La casa del vecino se estaba quemando. Las llamas habían consumido gran parte de la propiedad y todos los demás estábamos perplejos ante aquel drama. No teníamos ni idea de lo que teníamos que hacer. Parecíamos completamente hipnotizados por el fuego. ¿Cómo tal belleza podía ser la fuente de tanta destrucción?
De momento, papá, que era poco cuerdo, propuso sacar el fuego en cubetas. La idea me pareció absurda solo después de ejecutarla.
Cada uno de los presentes fue entonces en busca de una cubeta. Volvió el primero con la suya, la llenó de fuego y corrió rápidamente a sumergir el fuego en el charco, al que había que llegar cruzando un gran terreno de hierba seca.

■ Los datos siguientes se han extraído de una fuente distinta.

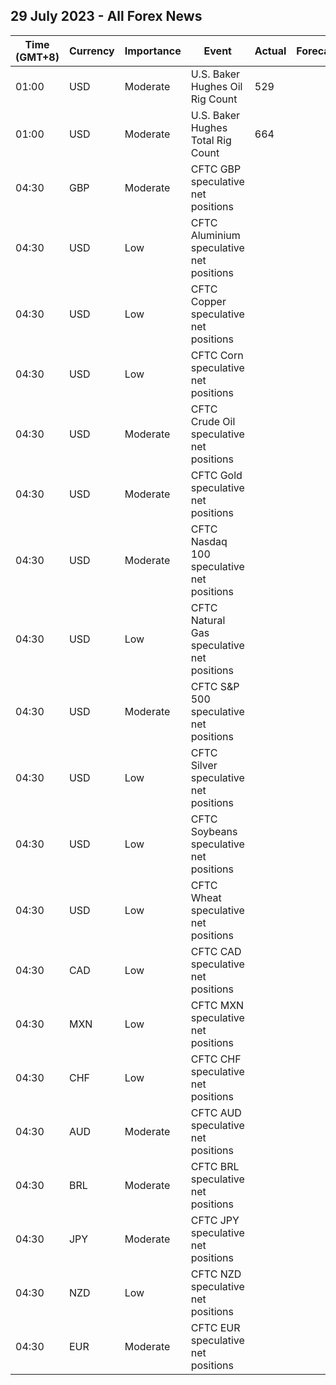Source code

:## 29 July 2023 - All Forex News

| Time (GMT+8) | Currency | Importance | Event | Actual | Forecast | Previous |
|------|----------|------------|-------|--------|----------|----------|
| 01:00 | USD | Moderate | U.S. Baker Hughes Oil Rig Count | 529 |  | 530 |
| 01:00 | USD | Moderate | U.S. Baker Hughes Total Rig Count | 664 |  | 669 |
| 04:30 | GBP | Moderate | CFTC GBP speculative net positions |  |  | 63.7K |
| 04:30 | USD | Low | CFTC Aluminium speculative net positions |  |  | 6.4K |
| 04:30 | USD | Low | CFTC Copper speculative net positions |  |  | -3.5K |
| 04:30 | USD | Low | CFTC Corn speculative net positions |  |  | 19.9K |
| 04:30 | USD | Moderate | CFTC Crude Oil speculative net positions |  |  | 206.1K |
| 04:30 | USD | Moderate | CFTC Gold speculative net positions |  |  | 193.3K |
| 04:30 | USD | Moderate | CFTC Nasdaq 100 speculative net positions |  |  | 1.2K |
| 04:30 | USD | Low | CFTC Natural Gas speculative net positions |  |  | -95.8K |
| 04:30 | USD | Moderate | CFTC S&P 500 speculative net positions |  |  | -263.7K |
| 04:30 | USD | Low | CFTC Silver speculative net positions |  |  | 43.9K |
| 04:30 | USD | Low | CFTC Soybeans speculative net positions |  |  | 107.3K |
| 04:30 | USD | Low | CFTC Wheat speculative net positions |  |  | -38.7K |
| 04:30 | CAD | Low | CFTC CAD speculative net positions |  |  | 0.5K |
| 04:30 | MXN | Low | CFTC MXN speculative net positions |  |  | 94.5K |
| 04:30 | CHF | Low | CFTC CHF speculative net positions |  |  | -10.2K |
| 04:30 | AUD | Moderate | CFTC AUD speculative net positions |  |  | -50.4K |
| 04:30 | BRL | Moderate | CFTC BRL speculative net positions |  |  | 33.9K |
| 04:30 | JPY | Moderate | CFTC JPY speculative net positions |  |  | -90.2K |
| 04:30 | NZD | Low | CFTC NZD speculative net positions |  |  | -3.6K |
| 04:30 | EUR | Moderate | CFTC EUR speculative net positions |  |  | 178.8K |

Después se aventaron los demás. Uno a uno iban esperando su momento de irrumpir en la casa. Cuando mi turno llegó, no tuve que pensarlo mucho, tomé mi cubeta, la llené de fuego y eché a correr. Pero en medio del camino, aquella cubeta azul marino se resbaló de mis manos y cayó en el césped, que ahora se quemaba también.
Ese fue el momento en el que comprendí lo absurdo del procedimiento. No tenía sentido, no había una razón lógica en todo eso.
Quedé en medio de la casa y del charco, como un ser totalmente invisible para los que iban y venían. En la casa del vecino, el fuego estaba casi extinto. Del otro lado, aquel brote de agua no tenía huella de haber tan siquiera disminuido un poco.
Miré otra vez la casa y otra vez al charco. ¿Qué habría pasado si se hubiera producido a la inversa? Digo, llevar el agua hasta la casa. Se acabaría primero el agua, desde luego.
Divisé a lo lejos las últimas cubetas que iban a apagarse. Qué buena idea había tenido papá.
Para cuando desperté, no había humo, ni casa, ni vecinos. Solo yo en un cuarto piso, encerrada en una ciudad en cuarentena, cuya única cosa fuera de lo habitual era el sueño.